2019年8月の講座

「日本人はどこから来たのか? -航海者だった祖先たち-」

日 時

 2019年8月17日(土) 14:00~17:00 ★終了しました

講 師

 海部 陽介(国立科学博物館)

テーマ

「日本人はどこから来たのか? -航海者だった祖先たち-」

場 所

 東京外国語大学本郷サテライト 5階 【アクセス】

【要旨】

 「日本人はどこから来たのか」。日本列島の歴史で、あまりメジャーではありませんが縄文時代の前に旧石器時代が存在します。現在の研究では、約38000年前より後には日本に人類(ホモ・サピエンス)が存在していたことは判明しています。その人類が日本に入って来たルートは現在三つが考えられています。シベリア→サハリン→北海道という北方ルート、対馬海峡を渡った対馬ルート、台湾→沖縄という沖縄ルートの三つですが、今回はその中で沖縄ルート(一番困難であったと考えられます)の移動がどうやってなされたかを確かめるプロジェクトについて説明します。

 

 沖縄の島々には人類は35000年前には存在していました。現代人には考えにくいのですが、これは大変なことです。かつては台湾から沖縄まではつながっていた時期があってその時に移住したとされていましたが、沖縄の固有種の多さなどから見てこの説は成り立ちません。海を渡ったと考えられます。移住がなされたのは間違いないので、「どのように、どんな手段で移住したか」が問題となります。しかしさまざまな疑問(船の材質や、意図しての航海かそれとも漂流か、意図しての場合島があるのか知っていたのか、方角を定められたのか)があり、このプロジェクトではそれらを研究者と探検家の協力により、徹底的に(あらゆる面から)探求していくことを目的としました。

 

 資金を募り、実際に当時の技術での航海を試みる実験を行いました。

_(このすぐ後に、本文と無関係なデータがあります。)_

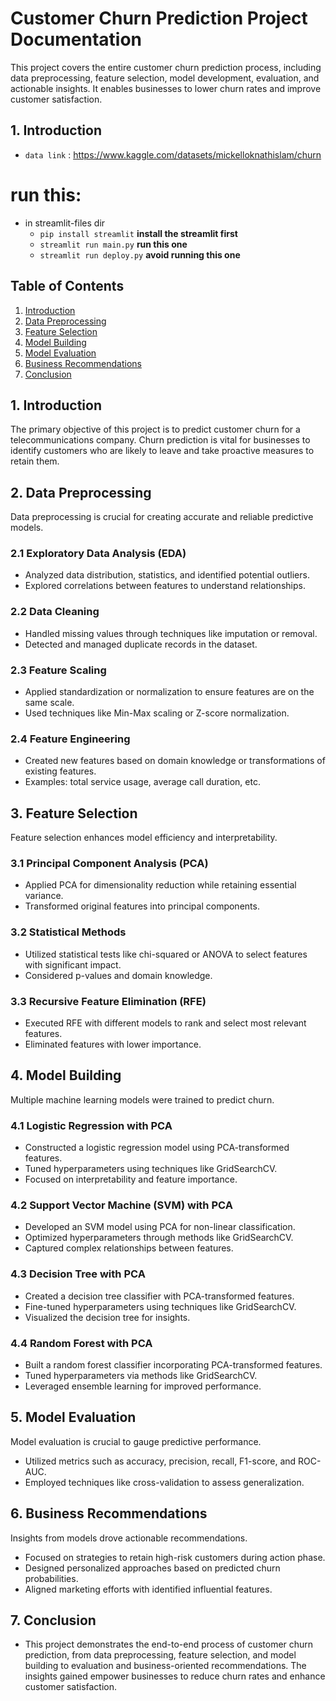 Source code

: # Customer Churn Prediction Project Documentation

This project covers the entire customer churn prediction process, including data preprocessing, feature selection, model development, evaluation, and actionable insights. It enables businesses to lower churn rates and improve customer satisfaction.

## 1. Introduction
- `data link` : https://www.kaggle.com/datasets/mickelloknathislam/churn

# run this:
- in streamlit-files dir
  - ```pip install streamlit``` **install the streamlit first**
  - ```streamlit run main.py``` **run this one**
  - ```streamlit run deploy.py``` **avoid running this one**

## Table of Contents
1. [Introduction](#introduction)
2. [Data Preprocessing](#data-preprocessing)
3. [Feature Selection](#feature-selection)
4. [Model Building](#model-building)
5. [Model Evaluation](#model-evaluation)
6. [Business Recommendations](#business-recommendations)
7. [Conclusion](#conclusion)

## 1. Introduction

The primary objective of this project is to predict customer churn for a telecommunications company. Churn prediction is vital for businesses to identify customers who are likely to leave and take proactive measures to retain them.

## 2. Data Preprocessing

Data preprocessing is crucial for creating accurate and reliable predictive models.

### 2.1 Exploratory Data Analysis (EDA)

- Analyzed data distribution, statistics, and identified potential outliers.
- Explored correlations between features to understand relationships.

### 2.2 Data Cleaning

- Handled missing values through techniques like imputation or removal.
- Detected and managed duplicate records in the dataset.

### 2.3 Feature Scaling

- Applied standardization or normalization to ensure features are on the same scale.
- Used techniques like Min-Max scaling or Z-score normalization.

### 2.4 Feature Engineering

- Created new features based on domain knowledge or transformations of existing features.
- Examples: total service usage, average call duration, etc.

## 3. Feature Selection

Feature selection enhances model efficiency and interpretability.

### 3.1 Principal Component Analysis (PCA)

- Applied PCA for dimensionality reduction while retaining essential variance.
- Transformed original features into principal components.

### 3.2 Statistical Methods

- Utilized statistical tests like chi-squared or ANOVA to select features with significant impact.
- Considered p-values and domain knowledge.

### 3.3 Recursive Feature Elimination (RFE)

- Executed RFE with different models to rank and select most relevant features.
- Eliminated features with lower importance.

## 4. Model Building

Multiple machine learning models were trained to predict churn.

### 4.1 Logistic Regression with PCA

- Constructed a logistic regression model using PCA-transformed features.
- Tuned hyperparameters using techniques like GridSearchCV.
- Focused on interpretability and feature importance.

### 4.2 Support Vector Machine (SVM) with PCA

- Developed an SVM model using PCA for non-linear classification.
- Optimized hyperparameters through methods like GridSearchCV.
- Captured complex relationships between features.

### 4.3 Decision Tree with PCA

- Created a decision tree classifier with PCA-transformed features.
- Fine-tuned hyperparameters using techniques like GridSearchCV.
- Visualized the decision tree for insights.

### 4.4 Random Forest with PCA

- Built a random forest classifier incorporating PCA-transformed features.
- Tuned hyperparameters via methods like GridSearchCV.
- Leveraged ensemble learning for improved performance.

## 5. Model Evaluation

Model evaluation is crucial to gauge predictive performance.

- Utilized metrics such as accuracy, precision, recall, F1-score, and ROC-AUC.
- Employed techniques like cross-validation to assess generalization.

## 6. Business Recommendations

Insights from models drove actionable recommendations.

- Focused on strategies to retain high-risk customers during action phase.
- Designed personalized approaches based on predicted churn probabilities.
- Aligned marketing efforts with identified influential features.

## 7. Conclusion

- This project demonstrates the end-to-end process of customer churn prediction, from data preprocessing, feature selection, and model building to evaluation and business-oriented recommendations. The insights gained empower businesses to reduce churn rates and enhance customer satisfaction.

当時存在した船ということで草束船、次に竹の筏を造って航海を試みましたが、うまく行きませんでした。当時には困難と思われていた丸木舟が、当時存在した「刃部磨製石器」により製造できるとわかり、2019年7月7日に、当時あった技術のみを使用し、台湾→与那国島の航海を開始しました。男女混成5人の乗組員が櫂で漕いで黒潮を乗り越え、7月9日に45時間かけて与那国島に到着しました。GPSなどを使わなくても星や太陽の観測だけで目的地に到着できることはわかりました。これにより、探求することの楽しさを広く共有できたのではないかと考えます。